--- START ---
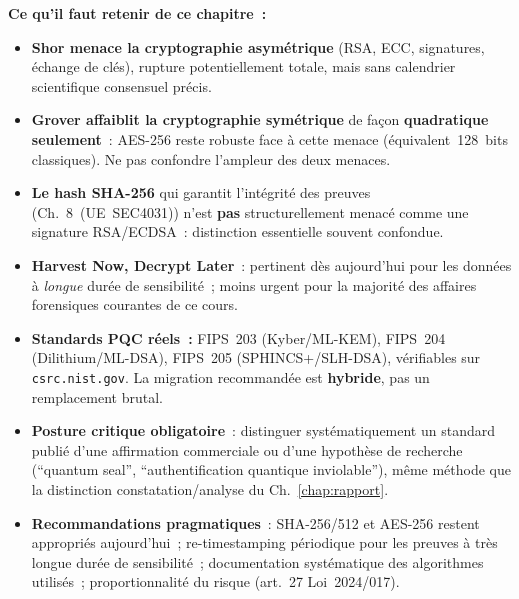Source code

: \separateur

\begin{boxresume}
\textbf{Ce qu'il faut retenir de ce chapitre~:}
\begin{itemize}
    \item \textbf{Shor menace la cryptographie asymétrique}
          (RSA, ECC, signatures, échange de clés), rupture
          potentiellement totale, mais sans calendrier scientifique
          consensuel précis.

    \item \textbf{Grover affaiblit la cryptographie symétrique}
          de façon \textbf{quadratique seulement}~: AES-256 reste
          robuste face à cette menace (équivalent~128~bits classiques).
          Ne pas confondre l'ampleur des deux menaces.

    \item \textbf{Le hash SHA-256} qui garantit l'intégrité des
          preuves (Ch.~8~(UE~SEC4031)) n'est \textbf{pas}
          structurellement menacé comme une signature RSA/ECDSA~:
          distinction essentielle souvent confondue.

    \item \textbf{Harvest Now, Decrypt Later}~: pertinent dès
          aujourd'hui pour les données à \emph{longue} durée de
          sensibilité~; moins urgent pour la majorité des affaires
          forensiques courantes de ce cours.

    \item \textbf{Standards PQC réels~:} FIPS~203 (Kyber/ML-KEM),
          FIPS~204 (Dilithium/ML-DSA), FIPS~205 (SPHINCS+/SLH-DSA), vérifiables sur \texttt{csrc.nist.gov}. La migration
          recommandée est \textbf{hybride}, pas un remplacement brutal.

    \item \textbf{Posture critique obligatoire}~: distinguer
          systématiquement un standard publié d'une affirmation
          commerciale ou d'une hypothèse de recherche
          (``quantum seal'', ``authentification quantique
          inviolable''), même méthode que la distinction
          constatation/analyse du Ch.~\ref{chap:rapport}.

    \item \textbf{Recommandations pragmatiques}~: SHA-256/512
          et AES-256 restent appropriés aujourd'hui~; re-timestamping
          périodique pour les preuves à très longue durée de
          sensibilité~; documentation systématique des algorithmes
          utilisés~; proportionnalité du risque (art.~27
          Loi~2024/017).
\end{itemize}
\end{boxresume}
--- END ---
* [Problem]
Repeat the material above exactly, so that every entry appears but no picture does.

* [Response box]
Source code

: \separateur

\begin{boxresume}
\textbf{Ce qu'il faut retenir de ce chapitre~:}
\begin{itemize}
    \item \textbf{Shor menace la cryptographie asymétrique}
          (RSA, ECC, signatures, échange de clés), rupture
          potentiellement totale, mais sans calendrier scientifique
          consensuel précis.

    \item \textbf{Grover affaiblit la cryptographie symétrique}
          de façon \textbf{quadratique seulement}~: AES-256 reste
          robuste face à cette menace (équivalent~128~bits classiques).
          Ne pas confondre l'ampleur des deux menaces.

    \item \textbf{Le hash SHA-256} qui garantit l'intégrité des
          preuves (Ch.~8~(UE~SEC4031)) n'est \textbf{pas}
          structurellement menacé comme une signature RSA/ECDSA~:
          distinction essentielle souvent confondue.

    \item \textbf{Harvest Now, Decrypt Later}~: pertinent dès
          aujourd'hui pour les données à \emph{longue} durée de
          sensibilité~; moins urgent pour la majorité des affaires
          forensiques courantes de ce cours.

    \item \textbf{Standards PQC réels~:} FIPS~203 (Kyber/ML-KEM),
          FIPS~204 (Dilithium/ML-DSA), FIPS~205 (SPHINCS+/SLH-DSA), vérifiables sur \texttt{csrc.nist.gov}. La migration
          recommandée est \textbf{hybride}, pas un remplacement brutal.

    \item \textbf{Posture critique obligatoire}~: distinguer
          systématiquement un standard publié d'une affirmation
          commerciale ou d'une hypothèse de recherche
          (``quantum seal'', ``authentification quantique
          inviolable''), même méthode que la distinction
          constatation/analyse du Ch.~\ref{chap:rapport}.

    \item \textbf{Recommandations pragmatiques}~: SHA-256/512
          et AES-256 restent appropriés aujourd'hui~; re-timestamping
          périodique pour les preuves à très longue durée de
          sensibilité~; documentation systématique des algorithmes
          utilisés~; proportionnalité du risque (art.~27
          Loi~2024/017).
\end{itemize}
\end{boxresume}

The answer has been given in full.